Be Your Own Doctor, Please

Healing, American Ology, and Ologists
Majid Ali, M.D.

Several years ago, on my WBAI radio program in New York I introduced the term “ologist.” The word just slipped from my lips. I do not know if anyone else has ever thought or used this word. I often used it with my patients. Now I publish on-line my first article using the words “ology” and “ologists.”

For 29 years I served as a hospital pathOLOGIST. During this time I examined more than 14,000 colon and 5,000 stomach biopsies sent to me by gastroenterOLOGISTs. DermatOLOGISTs sent more than 7,000 skin specimens. The hospital’s eleven gynecOLOGISTs contributed their share of thousands of biopsies of the uterus and ovaries (conservative estimates of biopsies).
I have given innumerable conferences to cardiOLOGISTs, neurOLOGISTs, rheumatOLOGISTs, urOLOGISTs and several other types of ologists. That is, of course, what chief pathologists do.
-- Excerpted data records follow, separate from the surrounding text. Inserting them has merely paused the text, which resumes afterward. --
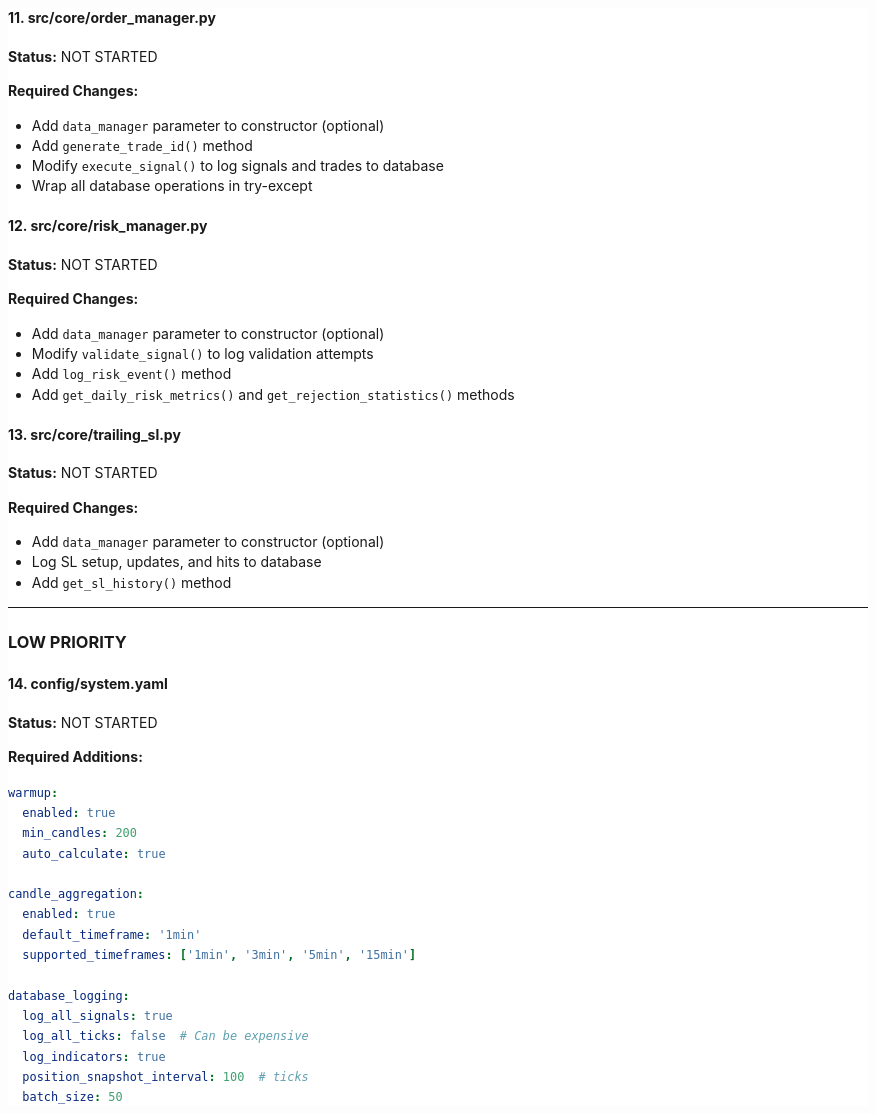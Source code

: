 #### 11. **src/core/order_manager.py**
**Status:** NOT STARTED

**Required Changes:**
- Add `data_manager` parameter to constructor (optional)
- Add `generate_trade_id()` method
- Modify `execute_signal()` to log signals and trades to database
- Wrap all database operations in try-except

#### 12. **src/core/risk_manager.py**
**Status:** NOT STARTED

**Required Changes:**
- Add `data_manager` parameter to constructor (optional)
- Modify `validate_signal()` to log validation attempts
- Add `log_risk_event()` method
- Add `get_daily_risk_metrics()` and `get_rejection_statistics()` methods

#### 13. **src/core/trailing_sl.py**
**Status:** NOT STARTED

**Required Changes:**
- Add `data_manager` parameter to constructor (optional)
- Log SL setup, updates, and hits to database
- Add `get_sl_history()` method

---

### LOW PRIORITY

#### 14. **config/system.yaml**
**Status:** NOT STARTED

**Required Additions:**
```yaml
warmup:
  enabled: true
  min_candles: 200
  auto_calculate: true

candle_aggregation:
  enabled: true
  default_timeframe: '1min'
  supported_timeframes: ['1min', '3min', '5min', '15min']

database_logging:
  log_all_signals: true
  log_all_ticks: false  # Can be expensive
  log_indicators: true
  position_snapshot_interval: 100  # ticks
  batch_size: 50
```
The requirements of treating acute illnesses are different from those of healthful aging, disease prevention, and the reversal of chronic illness. In many cases, but not all, people need specialists (ologists) for acute illnesses. In general, specialists are considerate, hard-working, and well-trained professionals. The problem is that in the matters of health and healing, American ology is not interested in issues of toxicities of foods, environments, and thoughts. People recognize this but seem powerless to counter the ruthless masters of American ology. Many of my ologist-friends have shared with me their frustration on the subject. Specifically, they told me how they do write some scripts and orders following the standards of ology and then tell the patients that was bo the right thing to do.